[Article] Abandoned Dogs in the Everglades

The saying “A dog is for life, not just for Christmas” was probably one of the most effective advertising campaigns created by a charity in the UK, established to help reduce the number of abandoned or unwanted dogs. The abandoning of dogs, cats and other household pets isn’t new news to us, but here in Florida, this inexcusable act has gotten out of control.

This year, one of Miami-Dade County’s dirtiest secrets was exposed. There are countless thousands of dogs being abandoned in the Everglades, numbers are in the thousands, left to fend for themselves and fight off predators including alligators, pythons and other wild animals. These poor dogs are starving, thirsty, injured, and often pregnant. Their fur is matted and tick infested and they have even been spotted dodging cars. As you can imagine, the list goes on.

These abused, frail and frightened animals are being ditched on the side of roads in the middle of the Everglades by their ghastly owners. The dogs are left without food and water in unbearable extreme heat and sub-tropical weather conditions. Dogs are roaming the wetlands in search of food and means of comfort, yet they are struggling to do so due to that fact that they are domesticated animals with very little sense of any survival tactics.

Due to the outcry and numerous calls from passing spectators that reported sightings of abandoned animals, a team of amazing volunteers was formed 100+ Abandoned Dogs of Everglades Florida.

The non-profit organization is made up of volunteers who go into the Everglades once a month to retrieve, revive and rescue any dogs that they can find and catch. For the most part, the dogs that have been rescued so far are not wild or aggressive but ex-companions of irresponsible owners. Amy Roman says, “Of the nearly 700 dogs we’ve saved, literally just 2 or 3 were aggressive. These dogs often come right to us and belly up! They are desperate for human contact and for survival.” It is unbearable to think about but there is video evidence of starving and pregnant dogs as well as skulls and skeletons of dogs that didn’t make it.

Watch this local news clip here and see for yourself the ongoing tragedy that is taking place in Florida’s very own backyard.

The 100+ volunteers might only be making a small dent in this massive problem, but without them hundreds of dogs would still be homeless or worse, dead.
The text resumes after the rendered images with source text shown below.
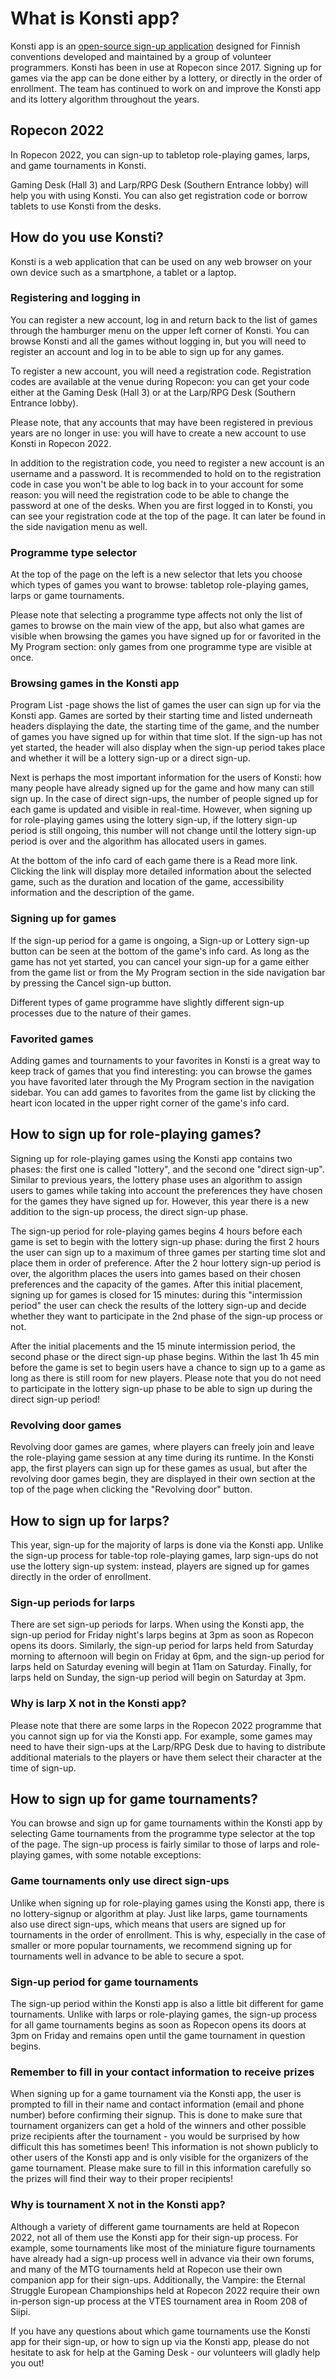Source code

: # What is Konsti app?

Konsti app is an [open-source sign-up application](https://github.com/ropekonsti/konsti) designed for Finnish conventions developed and maintained by a group of volunteer programmers. Konsti has been in use at Ropecon since 2017. Signing up for games via the app can be done either by a lottery, or directly in the order of enrollment. The team has continued to work on and improve the Konsti app and its lottery algorithm throughout the years.

## Ropecon 2022

In Ropecon 2022, you can sign-up to tabletop role-playing games, larps, and game tournaments in Konsti.

Gaming Desk (Hall 3) and Larp/RPG Desk (Southern Entrance lobby) will help you with using Konsti. You can also get registration code or borrow tablets to use Konsti from the desks.

## How do you use Konsti?

Konsti is a web application that can be used on any web browser on your own device such as a smartphone, a tablet or a laptop.

### Registering and logging in

You can register a new account, log in and return back to the list of games through the hamburger menu on the upper left corner of Konsti. You can browse Konsti and all the games without logging in, but you will need to register an account and log in to be able to sign up for any games.

To register a new account, you will need a registration code. Registration codes are available at the venue during Ropecon: you can get your code either at the Gaming Desk (Hall 3) or at the Larp/RPG Desk (Southern Entrance lobby).

Please note, that any accounts that may have been registered in previous years are no longer in use: you will have to create a new account to use Konsti in Ropecon 2022.

In addition to the registration code, you need to register a new account is an username and a password. It is recommended to hold on to the registration code in case you won't be able to log back in to your account for some reason: you will need the registration code to be able to change the password at one of the desks. When you are first logged in to Konsti, you can see your registration code at the top of the page. It can later be found in the side navigation menu as well.

### Programme type selector

At the top of the page on the left is a new selector that lets you choose which types of games you want to browse: tabletop role-playing games, larps or game tournaments.

Please note that selecting a programme type affects not only the list of games to browse on the main view of the app, but also what games are visible when browsing the games you have signed up for or favorited in the My Program section: only games from one programme type are visible at once.

### Browsing games in the Konsti app

Program List -page shows the list of games the user can sign up for via the Konsti app. Games are sorted by their starting time and listed underneath headers displaying the date, the starting time of the game, and the number of games you have signed up for within that time slot. If the sign-up has not yet started, the header will also display when the sign-up period takes place and whether it will be a lottery sign-up or a direct sign-up.

Next is perhaps the most important information for the users of Konsti: how many people have already signed up for the game and how many can still sign up. In the case of direct sign-ups, the number of people signed up for each game is updated and visible in real-time. However, when signing up for role-playing games using the lottery sign-up, if the lottery sign-up period is still ongoing, this number will not change until the lottery sign-up period is over and the algorithm has allocated users in games.

At the bottom of the info card of each game there is a Read more link. Clicking the link will display more detailed information about the selected game, such as the duration and location of the game, accessibility information and the description of the game.

### Signing up for games

If the sign-up period for a game is ongoing, a Sign-up or Lottery sign-up button can be seen at the bottom of the game's info card. As long as the game has not yet started, you can cancel your sign-up for a game either from the game list or from the My Program section in the side navigation bar by pressing the Cancel sign-up button.

Different types of game programme have slightly different sign-up processes due to the nature of their games.

### Favorited games

Adding games and tournaments to your favorites in Konsti is a great way to keep track of games that you find interesting: you can browse the games you have favorited later through the My Program section in the navigation sidebar. You can add games to favorites from the game list by clicking the heart icon located in the upper right corner of the game's info card.

## How to sign up for role-playing games?

Signing up for role-playing games using the Konsti app contains two phases: the first one is called "lottery", and the second one "direct sign-up". Similar to previous years, the lottery phase uses an algorithm to assign users to games while taking into account the preferences they have chosen for the games they have signed up for. However, this year there is a new addition to the sign-up process, the direct sign-up phase.

The sign-up period for role-playing games begins 4 hours before each game is set to begin with the lottery sign-up phase: during the first 2 hours the user can sign up to a maximum of three games per starting time slot and place them in order of preference. After the 2 hour lottery sign-up period is over, the algorithm places the users into games based on their chosen preferences and the capacity of the games. After this initial placement, signing up for games is closed for 15 minutes: during this "intermission period" the user can check the results of the lottery sign-up and decide whether they want to participate in the 2nd phase of the sign-up process or not.

After the initial placements and the 15 minute intermission period, the second phase or the direct sign-up phase begins. Within the last 1h 45 min before the game is set to begin users have a chance to sign up to a game as long as there is still room for new players. Please note that you do not need to participate in the lottery sign-up phase to be able to sign up during the direct sign-up period!

### Revolving door games

Revolving door games are games, where players can freely join and leave the role-playing game session at any time during its runtime. In the Konsti app, the first players can sign up for these games as usual, but after the revolving door games begin, they are displayed in their own section at the top of the page when clicking the "Revolving door" button.

## How to sign up for larps?

This year, sign-up for the majority of larps is done via the Konsti app. Unlike the sign-up process for table-top role-playing games, larp sign-ups do not use the lottery sign-up system: instead, players are signed up for games directly in the order of enrollment.

### Sign-up periods for larps

There are set sign-up periods for larps. When using the Konsti app, the sign-up period for Friday night's larps begins at 3pm as soon as Ropecon opens its doors. Similarly, the sign-up period for larps held from Saturday morning to afternoon will begin on Friday at 6pm, and the sign-up period for larps held on Saturday evening will begin at 11am on Saturday. Finally, for larps held on Sunday, the sign-up period will begin on Saturday at 3pm.

### Why is larp X not in the Konsti app?

Please note that there are some larps in the Ropecon 2022 programme that you cannot sign up for via the Konsti app. For example, some games may need to have their sign-ups at the Larp/RPG Desk due to having to distribute additional materials to the players or have them select their character at the time of sign-up.

## How to sign up for game tournaments?

You can browse and sign up for game tournaments within the Konsti app by selecting Game tournaments from the programme type selector at the top of the page. The sign-up process is fairly similar to those of larps and role-playing games, with some notable exceptions:

### Game tournaments only use direct sign-ups

Unlike when signing up for role-playing games using the Konsti app, there is no lottery-signup or algorithm at play. Just like larps, game tournaments also use direct sign-ups, which means that users are signed up for tournaments in the order of enrollment. This is why, especially in the case of smaller or more popular tournaments, we recommend signing up for tournaments well in advance to be able to secure a spot.

### Sign-up period for game tournaments

The sign-up period within the Konsti app is also a little bit different for game tournaments. Unlike with larps or role-playing games, the sign-up process for all game tournaments begins as soon as Ropecon opens its doors at 3pm on Friday and remains open until the game tournament in question begins.

### Remember to fill in your contact information to receive prizes

When signing up for a game tournament via the Konsti app, the user is prompted to fill in their name and contact information (email and phone number) before confirming their signup. This is done to make sure that tournament organizers can get a hold of the winners and other possible prize recipients after the tournament - you would be surprised by how difficult this has sometimes been! This information is not shown publicly to other users of the Konsti app and is only visible for the organizers of the game tournament. Please make sure to fill in this information carefully so the prizes will find their way to their proper recipients!

### Why is tournament X not in the Konsti app?

Although a variety of different game tournaments are held at Ropecon 2022, not all of them use the Konsti app for their sign-up process. For example, some tournaments like most of the miniature figure tournaments have already had a sign-up process well in advance via their own forums, and many of the MTG tournaments held at Ropecon use their own companion app for their sign-ups. Additionally, the Vampire: the Eternal Struggle European Championships held at Ropecon 2022 require their own in-person sign-up process at the VTES tournament area in Room 208 of Siipi.

If you have any questions about which game tournaments use the Konsti app for their sign-up, or how to sign up via the Konsti app, please do not hesitate to ask for help at the Gaming Desk - our volunteers will gladly help you out!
It is imperative that we team together and pitch in to help local charities and organizations like this one. No matter how little our efforts may seem, it all helps.

One Abandoned Dog’s Success Story 

My family and I are proud owners of four little rescue dogs: two Dachshunds, one Jack Russell and a ChiCorgi named Tango. We began by fostering Tango (seen in the photo), a small mixed-breed dog that was found wondering the streets of West Palm Beach. Although he was not one of the abandoned dogs from the Everglades, his story still pulls strings at our hearts.

After 12 years of his life, Tango’s previous owners abandoned him on the streets. They left him fending off cars in extreme humidity, desperately seeking food and water to survive. The length of time that he was a stray is uncertain but he was later picked up by a local pound and was given only five days to live. Luckily, The Big Dog Ranch Rescue in Wellington, Florida pulled him from the pound and saved his life. He was brought to the ranch where we found him in a small cage looking frightened, alone and injured. Tango had only been at the ranch for a few days when he was ripped into by a large dog and as a result received several stitches. It was at this point we fell for Tango and saw no other choice but to at least foster him until we could find him a home.

Tango still has a deformed jaw, missing teeth, a floating rib and a disjointed leg but he couldn’t be happier to have a home with endless love, food and comfort. After only a few days of fostering Tango, we fell in love and decided to adopt him – we became foster failures! We’ve had Tango for over a year now and he is a changed dog – healthy, happy and alive!

How can you contribute to this ongoing problem?

  • Adopt, don’t shop! By going to a pet store you are not only supporting puppy mills but the continuation of dog breeding, when there are so many dogs out there that need rescuing. You can adopt anything from a puppy to a senior, from mutts to full breeds.
  • Foster a Dog. If you can’t adopt, foster instead. You can network the dog until it gets a loving home or, who knows, perhaps you will end up becoming a foster failure too!
  • Volunteer. Sign up to volunteer at your nearest animal shelter and help dogs just like the ones found in the Everglades find loving homes forever.

What’s your story? Have you rescued a dog recently or do you know of a similar problem that is happening in your area right now?